Zimbabwe's attorney general plans to set up a commission to investigate possible treason charges against locals over briefings with U.S. diplomats reported in confidential State Department cables released by WikiLeaks.The very idea that opposing Robert Mugabe and his ZANU-PF kleptocracy is in any way 'treason' against the nation of Zimbabwe (Rhodesia) is shall-we-say open to dispute... although the medieval definition of 'treason' as an indignity against the person or property of the monarch might fit.

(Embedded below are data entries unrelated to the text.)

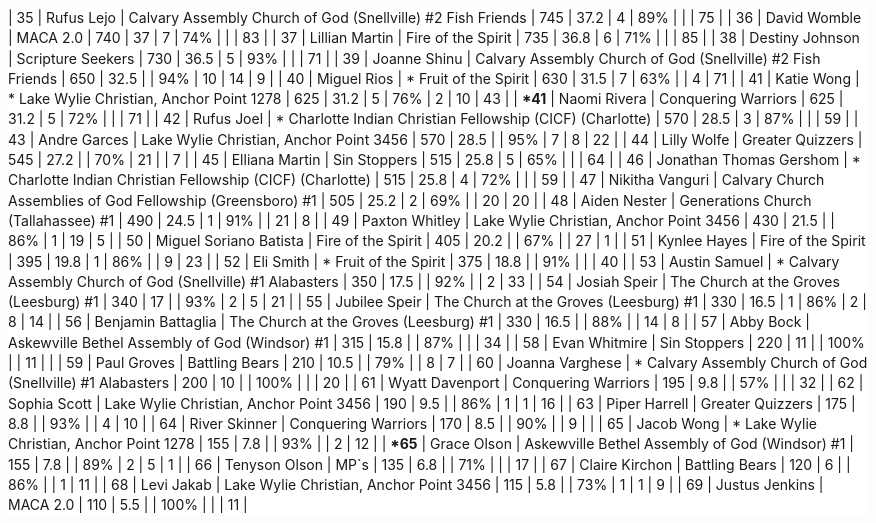 |       35 | Rufus Lejo              | Calvary Assembly Church of God (Snellville) #2 Fish Friends  |   745 |  37.2 |    4 |  89% |      |      |   75 |
|       36 | David Womble            | MACA 2.0                                                     |   740 |    37 |    7 |  74% |      |      |   83 |
|       37 | Lillian Martin          | Fire of the Spirit                                           |   735 |  36.8 |    6 |  71% |      |      |   85 |
|       38 | Destiny Johnson         | Scripture Seekers                                            |   730 |  36.5 |    5 |  93% |      |      |   71 |
|       39 | Joanne Shinu            | Calvary Assembly Church of God (Snellville) #2 Fish Friends  |   650 |  32.5 |      |  94% |   10 |   14 |    9 |
|       40 | Miguel Rios             | * Fruit of the Spirit                                        |   630 |  31.5 |    7 |  63% |      |    4 |   71 |
|       41 | Katie Wong              | * Lake Wylie Christian,  Anchor Point 1278                   |   625 |  31.2 |    5 |  76% |    2 |   10 |   43 |
| **\*41** | Naomi Rivera            | Conquering Warriors                                          |   625 |  31.2 |    5 |  72% |      |      |   71 |
|       42 | Rufus Joel              | * Charlotte Indian Christian Fellowship (CICF) (Charlotte)   |   570 |  28.5 |    3 |  87% |      |      |   59 |
|       43 | Andre Garces            | Lake Wylie Christian, Anchor Point 3456                      |   570 |  28.5 |      |  95% |    7 |    8 |   22 |
|       44 | Lilly Wolfe             | Greater Quizzers                                             |   545 |  27.2 |      |  70% |   21 |      |    7 |
|       45 | Elliana Martin          | Sin Stoppers                                                 |   515 |  25.8 |    5 |  65% |      |      |   64 |
|       46 | Jonathan Thomas Gershom | * Charlotte Indian Christian Fellowship (CICF) (Charlotte)   |   515 |  25.8 |    4 |  72% |      |      |   59 |
|       47 | Nikitha Vanguri         | Calvary Church Assemblies of God Fellowship (Greensboro) #1  |   505 |  25.2 |    2 |  69% |      |   20 |   20 |
|       48 | Aiden Nester            | Generations Church (Tallahassee) #1                          |   490 |  24.5 |    1 |  91% |      |   21 |    8 |
|       49 | Paxton Whitley          | Lake Wylie Christian, Anchor Point 3456                      |   430 |  21.5 |      |  86% |    1 |   19 |    5 |
|       50 | Miguel Soriano Batista  | Fire of the Spirit                                           |   405 |  20.2 |      |  67% |      |   27 |    1 |
|       51 | Kynlee Hayes            | Fire of the Spirit                                           |   395 |  19.8 |    1 |  86% |      |    9 |   23 |
|       52 | Eli Smith               | * Fruit of the Spirit                                        |   375 |  18.8 |      |  91% |      |      |   40 |
|       53 | Austin Samuel           | * Calvary Assembly Church of God  (Snellville) #1 Alabasters |   350 |  17.5 |      |  92% |      |    2 |   33 |
|       54 | Josiah Speir            | The Church at the Groves (Leesburg) #1                       |   340 |    17 |      |  93% |    2 |    5 |   21 |
|       55 | Jubilee Speir           | The Church at the Groves (Leesburg) #1                       |   330 |  16.5 |    1 |  86% |    2 |    8 |   14 |
|       56 | Benjamin Battaglia      | The Church at the Groves (Leesburg) #1                       |   330 |  16.5 |      |  88% |      |   14 |    8 |
|       57 | Abby Bock               | Askewville Bethel Assembly of God (Windsor) #1               |   315 |  15.8 |      |  87% |      |      |   34 |
|       58 | Evan Whitmire           | Sin Stoppers                                                 |   220 |    11 |      | 100% |      |   11 |      |
|       59 | Paul Groves             | Battling Bears                                               |   210 |  10.5 |      |  79% |      |    8 |    7 |
|       60 | Joanna Varghese         | * Calvary Assembly Church of God  (Snellville) #1 Alabasters |   200 |    10 |      | 100% |      |      |   20 |
|       61 | Wyatt Davenport         | Conquering Warriors                                          |   195 |   9.8 |      |  57% |      |      |   32 |
|       62 | Sophia Scott            | Lake Wylie Christian, Anchor Point 3456                      |   190 |   9.5 |      |  86% |    1 |    1 |   16 |
|       63 | Piper Harrell           | Greater Quizzers                                             |   175 |   8.8 |      |  93% |      |    4 |   10 |
|       64 | River Skinner           | Conquering Warriors                                          |   170 |   8.5 |      |  90% |      |    9 |      |
|       65 | Jacob Wong              | * Lake Wylie Christian,  Anchor Point 1278                   |   155 |   7.8 |      |  93% |      |    2 |   12 |
| **\*65** | Grace Olson             | Askewville Bethel Assembly of God (Windsor) #1               |   155 |   7.8 |      |  89% |    2 |    5 |    1 |
|       66 | Tenyson Olson           | MP`s                                                         |   135 |   6.8 |      |  71% |      |      |   17 |
|       67 | Claire Kirchon          | Battling Bears                                               |   120 |     6 |      |  86% |      |    1 |   11 |
|       68 | Levi Jakab              | Lake Wylie Christian, Anchor Point 3456                      |   115 |   5.8 |      |  73% |    1 |    1 |    9 |
|       69 | Justus Jenkins          | MACA 2.0                                                     |   110 |   5.5 |      | 100% |      |      |   11 |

Were that to be so in this case, of course, that would simply advertise more widely what is already known; that R. Mugabe and company see the state as their personal property.
The move appears to be targeting Prime Minister Morgan Tsvangirai, following state media reports that hawks in President Robert Mugabe's ZANU-PF party wanted an official probe into Tsvangirai's briefings with the U.S. ambassador in Harare.

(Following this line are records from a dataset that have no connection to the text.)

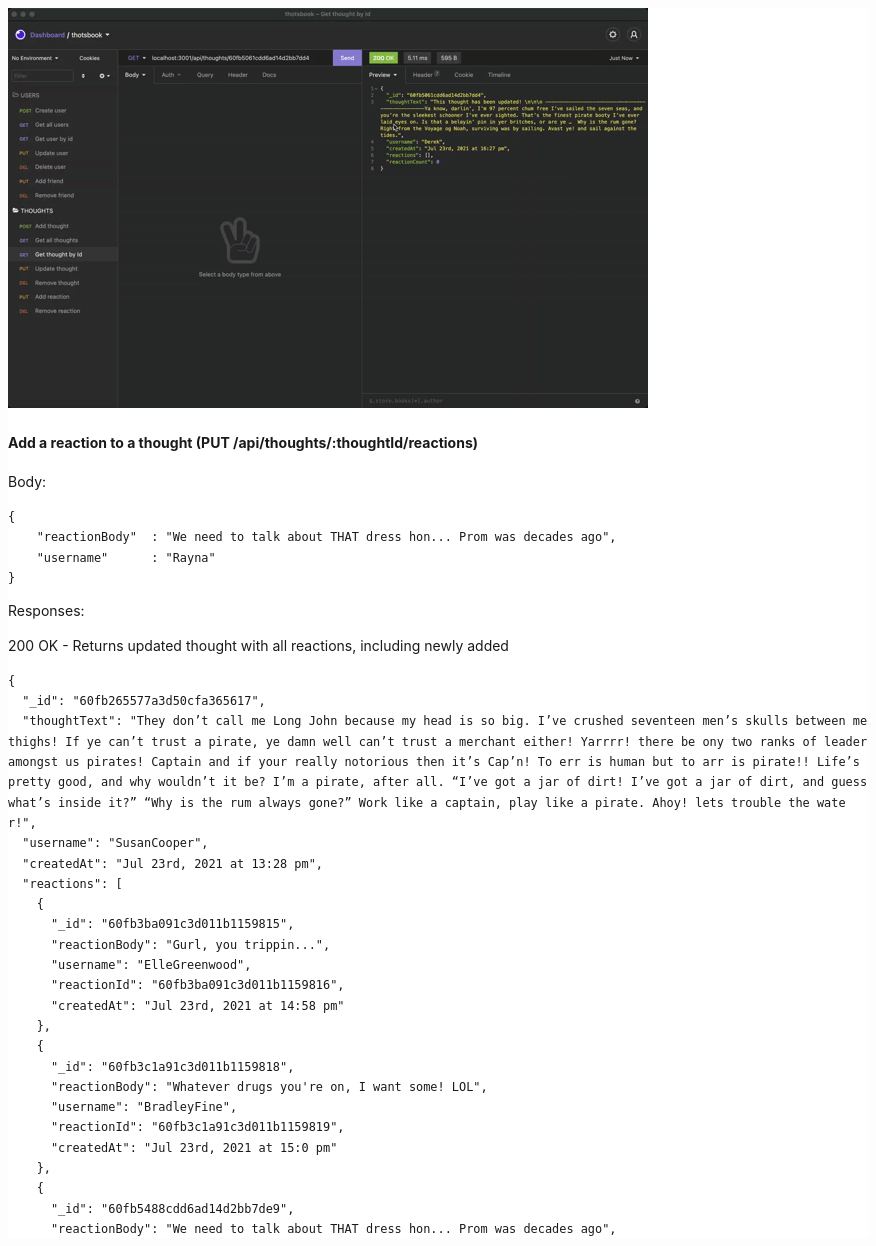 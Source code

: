 ![Remove-thought](./public/assets/images/remove-thought.gif)

#### Add a reaction to a thought (PUT /api/thoughts/:thoughtId/reactions)
Body:
```
{
	"reactionBody"  : "We need to talk about THAT dress hon... Prom was decades ago",
	"username"      : "Rayna"
}
```

Responses:

200 OK - Returns updated thought with all reactions, including newly added
```
{
  "_id": "60fb265577a3d50cfa365617",
  "thoughtText": "They don’t call me Long John because my head is so big. I’ve crushed seventeen men’s skulls between me thighs! If ye can’t trust a pirate, ye damn well can’t trust a merchant either! Yarrrr! there be ony two ranks of leader amongst us pirates! Captain and if your really notorious then it’s Cap’n! To err is human but to arr is pirate!! Life’s pretty good, and why wouldn’t it be? I’m a pirate, after all. “I’ve got a jar of dirt! I’ve got a jar of dirt, and guess what’s inside it?” “Why is the rum always gone?” Work like a captain, play like a pirate. Ahoy! lets trouble the water!",
  "username": "SusanCooper",
  "createdAt": "Jul 23rd, 2021 at 13:28 pm",
  "reactions": [
    {
      "_id": "60fb3ba091c3d011b1159815",
      "reactionBody": "Gurl, you trippin...",
      "username": "ElleGreenwood",
      "reactionId": "60fb3ba091c3d011b1159816",
      "createdAt": "Jul 23rd, 2021 at 14:58 pm"
    },
    {
      "_id": "60fb3c1a91c3d011b1159818",
      "reactionBody": "Whatever drugs you're on, I want some! LOL",
      "username": "BradleyFine",
      "reactionId": "60fb3c1a91c3d011b1159819",
      "createdAt": "Jul 23rd, 2021 at 15:0 pm"
    },
    {
      "_id": "60fb5488cdd6ad14d2bb7de9",
      "reactionBody": "We need to talk about THAT dress hon... Prom was decades ago",
```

I'll say it plainly: In my opinion, conduct by any citizen of that nation that expedites the departure of the Mugabe regime is patriotism.
Professor Jacobson at Legal Insurrection has an article up now about this matter, and has kindly linked here as well.

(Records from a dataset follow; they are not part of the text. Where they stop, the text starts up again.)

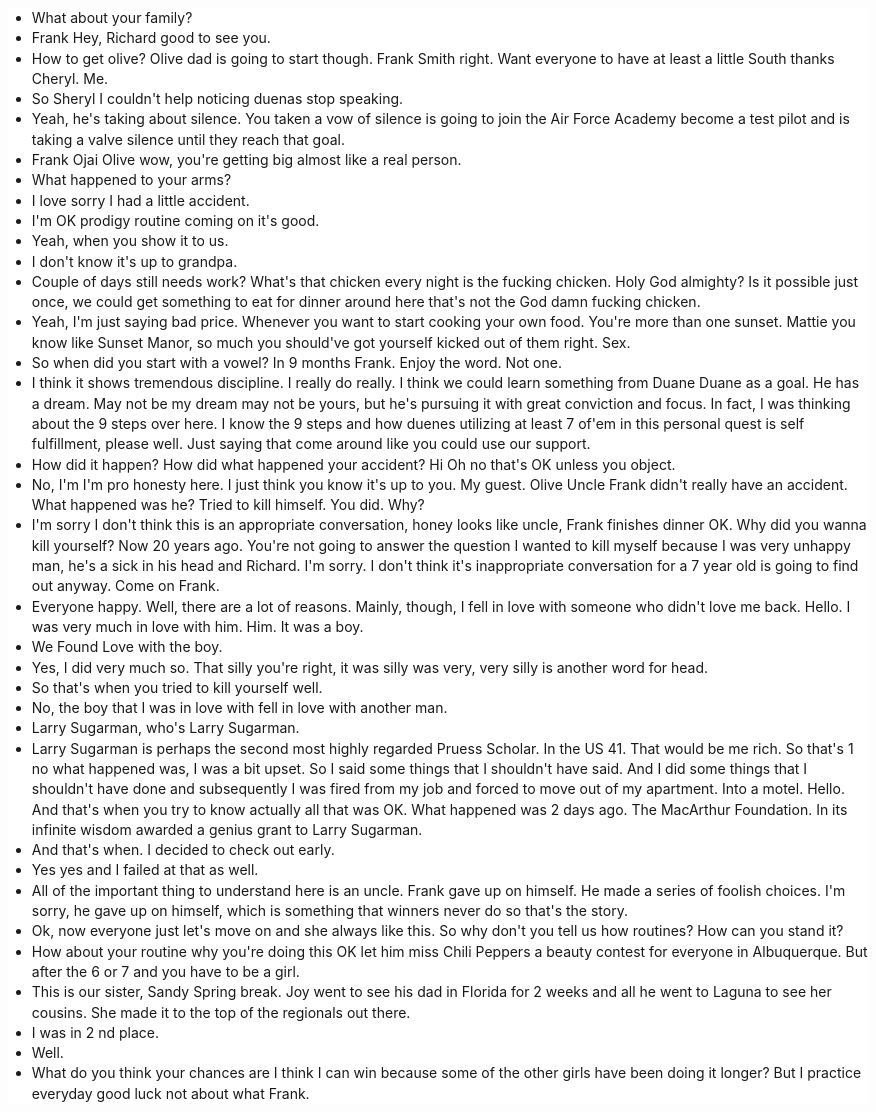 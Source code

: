 - What about your family?
- Frank Hey, Richard good to see you.
- How to get olive? Olive dad is going to start though. Frank Smith right. Want everyone to have at least a little South thanks Cheryl. Me.
- So Sheryl I couldn't help noticing duenas stop speaking.
- Yeah, he's taking about silence. You taken a vow of silence is going to join the Air Force Academy become a test pilot and is taking a valve silence until they reach that goal.
- Frank Ojai Olive wow, you're getting big almost like a real person.
- What happened to your arms?
- I love sorry I had a little accident.
- I'm OK prodigy routine coming on it's good.
- Yeah, when you show it to us.
- I don't know it's up to grandpa.
- Couple of days still needs work? What's that chicken every night is the fucking chicken. Holy God almighty? Is it possible just once, we could get something to eat for dinner around here that's not the God damn fucking chicken.
- Yeah, I'm just saying bad price. Whenever you want to start cooking your own food. You're more than one sunset. Mattie you know like Sunset Manor, so much you should've got yourself kicked out of them right. Sex.
- So when did you start with a vowel? In 9 months Frank. Enjoy the word. Not one.
- I think it shows tremendous discipline. I really do really. I think we could learn something from Duane Duane as a goal. He has a dream. May not be my dream may not be yours, but he's pursuing it with great conviction and focus. In fact, I was thinking about the 9 steps over here. I know the 9 steps and how duenes utilizing at least 7 of'em in this personal quest is self fulfillment, please well. Just saying that come around like you could use our support.
- How did it happen? How did what happened your accident? Hi Oh no that's OK unless you object.
- No, I'm I'm pro honesty here. I just think you know it's up to you. My guest. Olive Uncle Frank didn't really have an accident. What happened was he? Tried to kill himself. You did. Why?
- I'm sorry I don't think this is an appropriate conversation, honey looks like uncle, Frank finishes dinner OK. Why did you wanna kill yourself? Now 20 years ago. You're not going to answer the question I wanted to kill myself because I was very unhappy man, he's a sick in his head and Richard. I'm sorry. I don't think it's inappropriate conversation for a 7 year old is going to find out anyway. Come on Frank.
- Everyone happy. Well, there are a lot of reasons. Mainly, though, I fell in love with someone who didn't love me back. Hello. I was very much in love with him. Him. It was a boy.
- We Found Love with the boy.
- Yes, I did very much so. That silly you're right, it was silly was very, very silly is another word for head.
- So that's when you tried to kill yourself well.
- No, the boy that I was in love with fell in love with another man.
- Larry Sugarman, who's Larry Sugarman.
- Larry Sugarman is perhaps the second most highly regarded Pruess Scholar. In the US 41. That would be me rich. So that's 1 no what happened was, I was a bit upset. So I said some things that I shouldn't have said. And I did some things that I shouldn't have done and subsequently I was fired from my job and forced to move out of my apartment. Into a motel. Hello. And that's when you try to know actually all that was OK. What happened was 2 days ago. The MacArthur Foundation. In its infinite wisdom awarded a genius grant to Larry Sugarman.
- And that's when. I decided to check out early.
- Yes yes and I failed at that as well.
- All of the important thing to understand here is an uncle. Frank gave up on himself. He made a series of foolish choices. I'm sorry, he gave up on himself, which is something that winners never do so that's the story.
- Ok, now everyone just let's move on and she always like this. So why don't you tell us how routines? How can you stand it?
- How about your routine why you're doing this OK let him miss Chili Peppers a beauty contest for everyone in Albuquerque. But after the 6 or 7 and you have to be a girl.
- This is our sister, Sandy Spring break. Joy went to see his dad in Florida for 2 weeks and all he went to Laguna to see her cousins. She made it to the top of the regionals out there.
- I was in 2 nd place.
- Well.
- What do you think your chances are I think I can win because some of the other girls have been doing it longer? But I practice everyday good luck not about what Frank.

In a side discussion with him, I realized that there was one small part of all this that readers might not be aware of:
OFAC listed J. Tomana on 21.Dec
TOMANA, Johannes, Office of Attorney General, Private Bag 7714, Causeway, Harare, Zimbabwe; DOB 9 Sep 1967; National ID No. 50-036322F 50 (Zimbabwe); Attorney General (individual) [ZIMBABWE]
Yes, that means the US DEPTTRES OFAC added Johannes Tomana to the SDN (Specially Designated Nationals) list on 21.Dec., placing him specifically under U.S. sanctions.
That predates the report of his actions in the Wikileaks matter by several days. Consider him a motivated actor.